Pope Francis: My hopes for Korea
Pope Francis has praised South Korea for helping the integration of every member of the human family, saying it leads in the “globilisation of solidarity”.
Addressing the President of South Korea, Park Geun-hye, and diplomats on the first day of his pastoral visit to the country, the Pope said he appreciated “the efforts being made in favour of reconciliation and stability on the Korean peninsula … for they are the only sure path to lasting peace.
“Korea’s quest for peace,” Pope Francis continued, “is a cause close to our hearts, for it affects the stability of the entire area and indeed of our whole war-weary world.”
The Pope is in South Korea to take part in the 6th Asian Youth Day. He took the opportunity of his address in Seoul to link the energy of Asian youth with the wisdom of their ancestors. “A wise and great people do not only cherish their ancestral traditions,” he said. “They also treasure their young, seeking to pass on the legacy of the past and to apply it to the challenges of the present. Whenever young people gather together, as on the present occasion, it is a precious opportunity for all of us to listen to their hopes and concerns. We are also challenged to reflect on how well we are transmitting our values to the next generation, and on the kind of world and society we are preparing to hand on to them. In this context, I think it is especially important for us to reflect on the need to give our young people the gift of peace.”
Pope Francis also used his speech to stress the need for social responsibility and concern for the poor and disadvantaged in society. “Like most of our developed nations, Korea struggles with important social issues, political divisions, economic inequities, and concerns about the responsible stewardship of the natural environment,” he told the gathering in the South Korean capital. “How important it is that the voice of every member of society be heard, and that a spirit of open communication, dialogue and cooperation be fostered. It is likewise important that special concern be shown for the poor, the vulnerable and those who have no voice, not only by meeting their immediate needs but also by assisting them in their human and cultural advancement.”
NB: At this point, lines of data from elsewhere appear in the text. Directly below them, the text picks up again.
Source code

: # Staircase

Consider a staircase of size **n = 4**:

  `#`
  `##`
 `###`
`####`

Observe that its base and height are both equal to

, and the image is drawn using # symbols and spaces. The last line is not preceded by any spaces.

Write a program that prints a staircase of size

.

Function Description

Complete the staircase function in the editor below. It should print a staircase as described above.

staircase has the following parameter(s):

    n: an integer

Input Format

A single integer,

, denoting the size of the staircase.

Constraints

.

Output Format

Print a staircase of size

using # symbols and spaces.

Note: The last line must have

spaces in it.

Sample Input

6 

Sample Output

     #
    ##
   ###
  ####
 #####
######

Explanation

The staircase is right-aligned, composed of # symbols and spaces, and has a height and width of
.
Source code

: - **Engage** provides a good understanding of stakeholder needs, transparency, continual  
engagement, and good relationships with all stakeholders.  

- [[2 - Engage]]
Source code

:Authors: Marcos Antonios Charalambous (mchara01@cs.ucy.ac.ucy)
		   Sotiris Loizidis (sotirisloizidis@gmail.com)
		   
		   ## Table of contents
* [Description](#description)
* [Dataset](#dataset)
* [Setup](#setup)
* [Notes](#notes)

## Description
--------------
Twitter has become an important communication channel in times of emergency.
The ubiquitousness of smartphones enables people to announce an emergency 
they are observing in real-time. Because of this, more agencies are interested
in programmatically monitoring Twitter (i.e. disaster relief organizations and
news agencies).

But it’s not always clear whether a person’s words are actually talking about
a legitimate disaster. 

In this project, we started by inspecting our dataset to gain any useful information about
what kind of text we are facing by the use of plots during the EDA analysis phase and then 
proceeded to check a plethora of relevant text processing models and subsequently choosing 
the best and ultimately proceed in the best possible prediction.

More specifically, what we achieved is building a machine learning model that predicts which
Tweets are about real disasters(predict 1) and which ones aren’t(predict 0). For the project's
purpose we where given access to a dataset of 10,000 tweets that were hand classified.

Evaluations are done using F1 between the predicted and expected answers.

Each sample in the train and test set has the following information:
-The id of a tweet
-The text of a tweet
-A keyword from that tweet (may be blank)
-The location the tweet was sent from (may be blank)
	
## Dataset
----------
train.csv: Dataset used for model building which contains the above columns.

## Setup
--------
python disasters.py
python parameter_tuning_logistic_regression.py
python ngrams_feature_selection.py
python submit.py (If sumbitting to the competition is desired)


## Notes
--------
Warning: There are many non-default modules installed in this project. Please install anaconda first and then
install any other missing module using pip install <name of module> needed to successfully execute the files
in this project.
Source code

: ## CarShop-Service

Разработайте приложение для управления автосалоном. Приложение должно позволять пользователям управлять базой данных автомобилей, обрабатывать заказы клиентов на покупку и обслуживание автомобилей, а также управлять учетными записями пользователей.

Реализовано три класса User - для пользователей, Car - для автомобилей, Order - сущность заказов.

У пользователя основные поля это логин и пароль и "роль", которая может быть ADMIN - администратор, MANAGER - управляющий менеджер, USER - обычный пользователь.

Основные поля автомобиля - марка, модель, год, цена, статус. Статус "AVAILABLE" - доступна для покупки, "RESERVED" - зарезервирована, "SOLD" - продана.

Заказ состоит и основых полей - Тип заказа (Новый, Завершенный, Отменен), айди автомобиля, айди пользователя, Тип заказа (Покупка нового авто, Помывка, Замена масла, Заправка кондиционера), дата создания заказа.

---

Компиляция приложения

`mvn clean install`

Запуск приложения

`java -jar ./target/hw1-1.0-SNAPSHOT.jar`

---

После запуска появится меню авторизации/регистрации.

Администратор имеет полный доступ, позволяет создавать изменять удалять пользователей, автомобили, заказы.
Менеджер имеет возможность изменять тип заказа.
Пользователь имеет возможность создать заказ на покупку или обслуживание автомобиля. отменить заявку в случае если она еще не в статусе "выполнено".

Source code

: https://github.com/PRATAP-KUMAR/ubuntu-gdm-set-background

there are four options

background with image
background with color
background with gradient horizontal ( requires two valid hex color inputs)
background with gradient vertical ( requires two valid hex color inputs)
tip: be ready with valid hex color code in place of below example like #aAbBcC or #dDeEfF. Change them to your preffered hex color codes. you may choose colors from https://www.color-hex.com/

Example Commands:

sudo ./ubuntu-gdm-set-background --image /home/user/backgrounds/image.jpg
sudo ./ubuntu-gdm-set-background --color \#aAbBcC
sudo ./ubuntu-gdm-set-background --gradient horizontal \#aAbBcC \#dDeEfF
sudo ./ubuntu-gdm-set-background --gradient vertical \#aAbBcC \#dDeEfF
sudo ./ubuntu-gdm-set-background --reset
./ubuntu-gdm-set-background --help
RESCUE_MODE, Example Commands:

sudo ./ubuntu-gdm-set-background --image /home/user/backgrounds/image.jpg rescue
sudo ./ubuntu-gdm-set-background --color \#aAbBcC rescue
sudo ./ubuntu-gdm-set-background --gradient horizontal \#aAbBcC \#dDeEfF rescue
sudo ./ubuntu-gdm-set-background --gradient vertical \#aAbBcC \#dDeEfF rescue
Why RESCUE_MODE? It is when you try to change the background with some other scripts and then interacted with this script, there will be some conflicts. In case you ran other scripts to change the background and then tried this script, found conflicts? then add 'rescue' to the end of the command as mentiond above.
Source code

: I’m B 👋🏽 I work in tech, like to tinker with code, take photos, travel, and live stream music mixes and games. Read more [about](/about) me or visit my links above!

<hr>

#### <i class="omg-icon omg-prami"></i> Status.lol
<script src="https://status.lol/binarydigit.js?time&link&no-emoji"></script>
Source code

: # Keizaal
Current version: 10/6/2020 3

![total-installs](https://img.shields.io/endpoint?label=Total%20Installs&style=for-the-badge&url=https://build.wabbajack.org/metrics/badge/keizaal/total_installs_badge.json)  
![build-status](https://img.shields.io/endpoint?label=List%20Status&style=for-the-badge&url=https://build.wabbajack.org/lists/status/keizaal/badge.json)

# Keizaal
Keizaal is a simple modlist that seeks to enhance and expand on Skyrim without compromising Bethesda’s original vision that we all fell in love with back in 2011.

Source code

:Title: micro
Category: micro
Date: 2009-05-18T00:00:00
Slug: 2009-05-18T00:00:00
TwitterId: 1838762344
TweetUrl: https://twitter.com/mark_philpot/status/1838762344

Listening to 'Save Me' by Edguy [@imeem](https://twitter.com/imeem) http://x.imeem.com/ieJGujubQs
During his five-day visit to South Korea, the Holy Father will beatify 124 martyrs of the 18th century who died for their faith. Christians today make up just under 11% of the population.
“It is my hope that Korean democracy will continue to be strengthened,” Pope Francis said in his opening address in South Korea, “and that this nation will prove to be a leader also in the globalisation of solidarity which is so necessary today: one which looks to the integral development of every member of our human family.”